→ Problem details:
Search the listing below for "Name". Copy each matching line.

→ Records for this task:
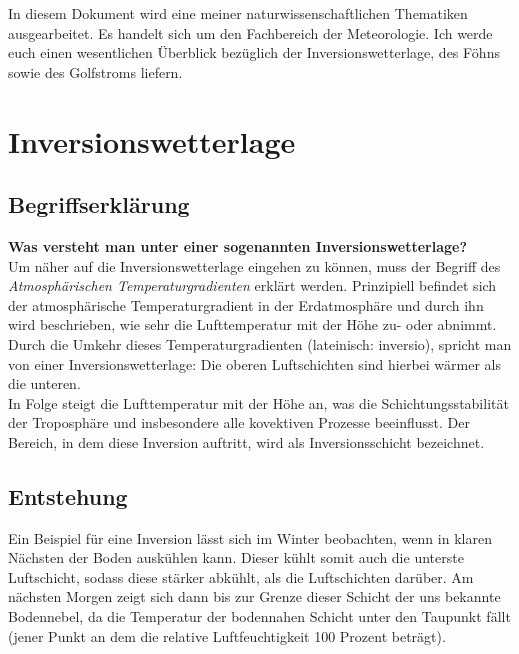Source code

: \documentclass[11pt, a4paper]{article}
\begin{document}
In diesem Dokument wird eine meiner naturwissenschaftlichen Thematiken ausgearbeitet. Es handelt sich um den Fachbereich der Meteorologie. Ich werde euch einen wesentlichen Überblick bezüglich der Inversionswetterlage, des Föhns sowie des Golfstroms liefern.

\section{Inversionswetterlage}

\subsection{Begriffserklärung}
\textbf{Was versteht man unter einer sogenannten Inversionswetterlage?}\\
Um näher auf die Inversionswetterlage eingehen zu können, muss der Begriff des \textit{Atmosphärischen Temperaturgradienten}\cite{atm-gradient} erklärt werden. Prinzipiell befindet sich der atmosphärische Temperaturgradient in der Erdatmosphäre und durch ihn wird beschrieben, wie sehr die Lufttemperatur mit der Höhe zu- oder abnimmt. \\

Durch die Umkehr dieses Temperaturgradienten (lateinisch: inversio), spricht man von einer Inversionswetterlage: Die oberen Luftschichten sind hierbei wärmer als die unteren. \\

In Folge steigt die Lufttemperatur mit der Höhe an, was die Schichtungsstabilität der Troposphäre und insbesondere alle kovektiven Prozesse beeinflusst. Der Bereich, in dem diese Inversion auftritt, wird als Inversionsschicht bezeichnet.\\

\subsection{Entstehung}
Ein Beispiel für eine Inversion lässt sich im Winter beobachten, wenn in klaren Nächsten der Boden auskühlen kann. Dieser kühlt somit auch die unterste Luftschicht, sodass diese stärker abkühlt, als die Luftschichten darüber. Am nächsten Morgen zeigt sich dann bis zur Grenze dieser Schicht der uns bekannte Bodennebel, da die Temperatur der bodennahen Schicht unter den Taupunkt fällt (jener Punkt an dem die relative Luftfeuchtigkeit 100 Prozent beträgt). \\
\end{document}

...

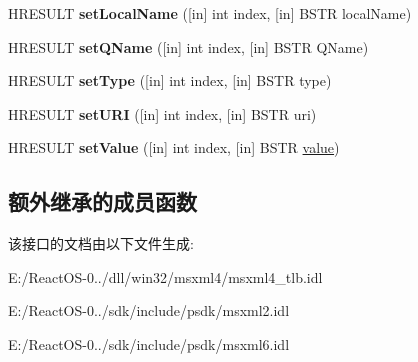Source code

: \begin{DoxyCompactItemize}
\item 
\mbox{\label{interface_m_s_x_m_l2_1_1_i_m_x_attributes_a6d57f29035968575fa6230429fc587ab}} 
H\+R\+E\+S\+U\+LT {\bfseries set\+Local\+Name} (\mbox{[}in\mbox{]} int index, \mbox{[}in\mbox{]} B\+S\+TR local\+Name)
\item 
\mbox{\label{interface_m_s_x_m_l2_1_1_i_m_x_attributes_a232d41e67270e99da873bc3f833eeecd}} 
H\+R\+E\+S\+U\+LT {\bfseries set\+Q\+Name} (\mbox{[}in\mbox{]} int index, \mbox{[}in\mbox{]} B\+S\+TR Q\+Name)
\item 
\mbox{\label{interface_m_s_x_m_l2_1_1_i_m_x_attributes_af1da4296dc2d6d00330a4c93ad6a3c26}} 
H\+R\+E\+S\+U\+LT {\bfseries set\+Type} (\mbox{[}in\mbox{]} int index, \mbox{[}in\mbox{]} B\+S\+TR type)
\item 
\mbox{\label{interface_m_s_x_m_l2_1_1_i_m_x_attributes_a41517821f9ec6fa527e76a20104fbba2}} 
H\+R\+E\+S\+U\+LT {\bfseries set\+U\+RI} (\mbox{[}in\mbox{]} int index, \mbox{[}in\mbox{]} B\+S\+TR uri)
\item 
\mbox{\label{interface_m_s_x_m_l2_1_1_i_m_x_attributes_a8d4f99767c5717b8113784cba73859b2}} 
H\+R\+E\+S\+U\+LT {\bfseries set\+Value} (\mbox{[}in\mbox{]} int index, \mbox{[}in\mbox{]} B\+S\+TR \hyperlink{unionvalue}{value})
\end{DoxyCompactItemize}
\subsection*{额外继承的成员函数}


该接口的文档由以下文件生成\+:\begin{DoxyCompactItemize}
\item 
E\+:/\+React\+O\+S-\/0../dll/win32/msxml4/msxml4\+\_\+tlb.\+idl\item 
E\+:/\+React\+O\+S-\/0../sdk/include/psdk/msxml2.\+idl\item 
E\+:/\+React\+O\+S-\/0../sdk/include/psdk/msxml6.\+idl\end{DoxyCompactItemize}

→ Answer below:
H\+R\+E\+S\+U\+LT {\bfseries set\+Local\+Name} (\mbox{[}in\mbox{]} int index, \mbox{[}in\mbox{]} B\+S\+TR local\+Name)
H\+R\+E\+S\+U\+LT {\bfseries set\+Q\+Name} (\mbox{[}in\mbox{]} int index, \mbox{[}in\mbox{]} B\+S\+TR Q\+Name)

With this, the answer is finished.